The Canadian multifamily investment is similar to Blackstone’s partnership with Ivanhoé Cambridge to acquire New York’s Peter Cooper Village Stuyvesant Town – the largest apartment rental complex in the US – in 2015.

“A very long-term capital pool suits this asset class well,” Blackstone head of real estate Americas Nadeem Meghji said. “Having finished this first transaction, we are optimistic that more opportunities will arise to invest in Canadian rental housing.”

The combination of strong population growth, limited housing supply and climbing rents makes the Canadian multifamily market particularly appealing, according to Meghji. It was natural for the JV to target properties in Toronto and Montreal because the two cities benefit from strong employment numbers, said Raj Mehta, Starlight’s global head of private capital and partnerships. Toronto and Montreal are also the two most populous metropolitan areas in Canada, with 5.9 million and 4.1 million residents, respectively, according to the 2016 census.

However, newly built multifamily units have remained limited because land price increases and rent control in cities like Toronto incentivize developers to build condominiums rather than apartment units, according to Mehta.

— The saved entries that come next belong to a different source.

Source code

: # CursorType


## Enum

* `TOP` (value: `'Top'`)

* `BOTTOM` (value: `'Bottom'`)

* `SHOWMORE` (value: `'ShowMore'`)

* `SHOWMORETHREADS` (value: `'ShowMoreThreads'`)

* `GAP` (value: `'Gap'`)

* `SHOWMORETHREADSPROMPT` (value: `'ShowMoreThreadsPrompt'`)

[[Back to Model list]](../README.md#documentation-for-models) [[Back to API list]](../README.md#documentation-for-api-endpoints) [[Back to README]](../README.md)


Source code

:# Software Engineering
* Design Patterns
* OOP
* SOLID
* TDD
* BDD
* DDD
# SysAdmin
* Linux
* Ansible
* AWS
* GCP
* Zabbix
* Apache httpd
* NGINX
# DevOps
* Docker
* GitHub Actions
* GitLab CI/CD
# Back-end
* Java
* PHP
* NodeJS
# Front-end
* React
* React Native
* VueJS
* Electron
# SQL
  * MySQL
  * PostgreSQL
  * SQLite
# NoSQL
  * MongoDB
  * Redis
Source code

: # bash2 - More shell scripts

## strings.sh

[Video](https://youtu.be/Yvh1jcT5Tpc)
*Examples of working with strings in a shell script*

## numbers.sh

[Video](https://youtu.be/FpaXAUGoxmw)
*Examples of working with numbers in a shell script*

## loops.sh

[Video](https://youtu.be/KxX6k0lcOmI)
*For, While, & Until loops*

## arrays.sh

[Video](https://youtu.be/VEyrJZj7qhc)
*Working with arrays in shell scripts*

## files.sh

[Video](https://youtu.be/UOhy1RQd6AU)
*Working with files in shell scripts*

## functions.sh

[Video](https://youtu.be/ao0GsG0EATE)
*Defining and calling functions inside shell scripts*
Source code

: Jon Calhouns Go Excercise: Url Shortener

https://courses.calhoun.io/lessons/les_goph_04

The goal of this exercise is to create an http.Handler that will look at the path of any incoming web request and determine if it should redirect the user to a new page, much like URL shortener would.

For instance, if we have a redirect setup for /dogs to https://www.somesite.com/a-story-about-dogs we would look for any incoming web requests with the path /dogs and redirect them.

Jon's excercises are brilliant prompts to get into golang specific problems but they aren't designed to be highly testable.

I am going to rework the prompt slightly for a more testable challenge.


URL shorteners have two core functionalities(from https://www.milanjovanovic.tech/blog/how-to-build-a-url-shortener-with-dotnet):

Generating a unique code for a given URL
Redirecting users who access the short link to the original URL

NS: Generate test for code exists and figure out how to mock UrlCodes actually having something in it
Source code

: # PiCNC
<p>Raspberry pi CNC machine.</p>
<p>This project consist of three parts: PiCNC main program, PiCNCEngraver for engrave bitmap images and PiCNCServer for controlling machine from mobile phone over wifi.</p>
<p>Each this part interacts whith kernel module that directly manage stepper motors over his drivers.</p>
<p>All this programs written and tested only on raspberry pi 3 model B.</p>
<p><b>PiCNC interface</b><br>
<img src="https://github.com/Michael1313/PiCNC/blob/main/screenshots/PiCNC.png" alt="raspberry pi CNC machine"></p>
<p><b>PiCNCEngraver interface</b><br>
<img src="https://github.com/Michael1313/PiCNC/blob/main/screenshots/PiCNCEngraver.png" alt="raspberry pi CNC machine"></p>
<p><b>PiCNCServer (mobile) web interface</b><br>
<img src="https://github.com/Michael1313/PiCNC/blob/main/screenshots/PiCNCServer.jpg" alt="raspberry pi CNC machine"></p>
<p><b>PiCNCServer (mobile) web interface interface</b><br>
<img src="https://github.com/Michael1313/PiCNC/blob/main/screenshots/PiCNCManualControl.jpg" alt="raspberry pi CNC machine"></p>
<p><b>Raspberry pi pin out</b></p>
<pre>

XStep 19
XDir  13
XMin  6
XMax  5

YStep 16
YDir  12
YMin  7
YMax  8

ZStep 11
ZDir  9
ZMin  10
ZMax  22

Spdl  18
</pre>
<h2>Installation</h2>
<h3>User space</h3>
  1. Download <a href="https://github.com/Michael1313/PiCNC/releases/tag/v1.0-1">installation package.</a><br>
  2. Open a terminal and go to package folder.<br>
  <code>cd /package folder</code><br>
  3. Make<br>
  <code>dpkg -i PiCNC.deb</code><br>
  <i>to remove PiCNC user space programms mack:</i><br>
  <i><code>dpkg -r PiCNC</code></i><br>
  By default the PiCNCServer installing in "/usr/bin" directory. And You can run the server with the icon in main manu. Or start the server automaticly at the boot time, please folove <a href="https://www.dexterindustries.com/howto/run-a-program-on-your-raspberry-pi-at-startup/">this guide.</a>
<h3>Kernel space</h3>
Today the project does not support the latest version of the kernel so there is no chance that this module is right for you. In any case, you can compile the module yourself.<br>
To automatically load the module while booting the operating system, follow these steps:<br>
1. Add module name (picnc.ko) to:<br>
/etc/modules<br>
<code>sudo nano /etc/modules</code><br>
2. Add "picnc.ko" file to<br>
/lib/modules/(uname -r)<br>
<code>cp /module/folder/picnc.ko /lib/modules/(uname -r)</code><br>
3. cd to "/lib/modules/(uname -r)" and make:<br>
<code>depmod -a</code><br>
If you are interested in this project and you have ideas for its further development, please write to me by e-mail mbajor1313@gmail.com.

“To make the economics for a developer work, they prefer to build condominiums where each unit can be sold individually at a market price versus selling one building to one buyer,” he explained. “Overall, this has dampened the new supply for apartments and further created a market dislocation between supply and demand in Canada.”

Although the rent control affecting many multifamily units in Canada can pose a challenge, Mehta believes that the JV can nonetheless benefit from rental growth because of the relatively high tenant turnover. In rent controlled apartments in Toronto and Vancouver, he explained, a tenant stays an average of five years, but the length of stay is shorter in other Canadian cities.

“When the unit comes available, you can then set the rent at whatever level because it falls outside of rent control,” Mehta said. “This is where landlords have been getting double digit rent growth.”

Another challenge posed by investing in Canadian multifamily real estate is the fact that approximately 90 percent of the two million units in the market are held by individuals or families, which means that institutions typically have difficulty accessing product and portfolios. However, institutional players with better access to funding have the opportunity to renovate and upgrade the apartments to the benefit of tenants. Moreover, Starlight and Blackstone’s JV will be able to source deals because of Starlight’s relationships with major vendors and knowledge of the market, according to Mehta.

These small renovations can include putting in stainless steel appliances or replacing countertops, which add value and justify raising rents. By targeting B+ properties that are not newly built and are acquired at a discount to replacement cost, the JV can offer a product to tenants more affordable than a newly built asset, Meghji said.

Demand for multifamily units remains strong and vacancy rates are at 1 percent, he added, noting that home prices in Canada – particularly in Toronto – have risen significantly, which can make renting much more compelling for residents.

Starlight and its predecessor company TransGlobe have been in operation since 1995 and have so far invested in Canadian and US multifamily properties with capital raised through funds, joint ventures and club deals.

Starlight and Blackstone did not disclose specific return targets for the JV.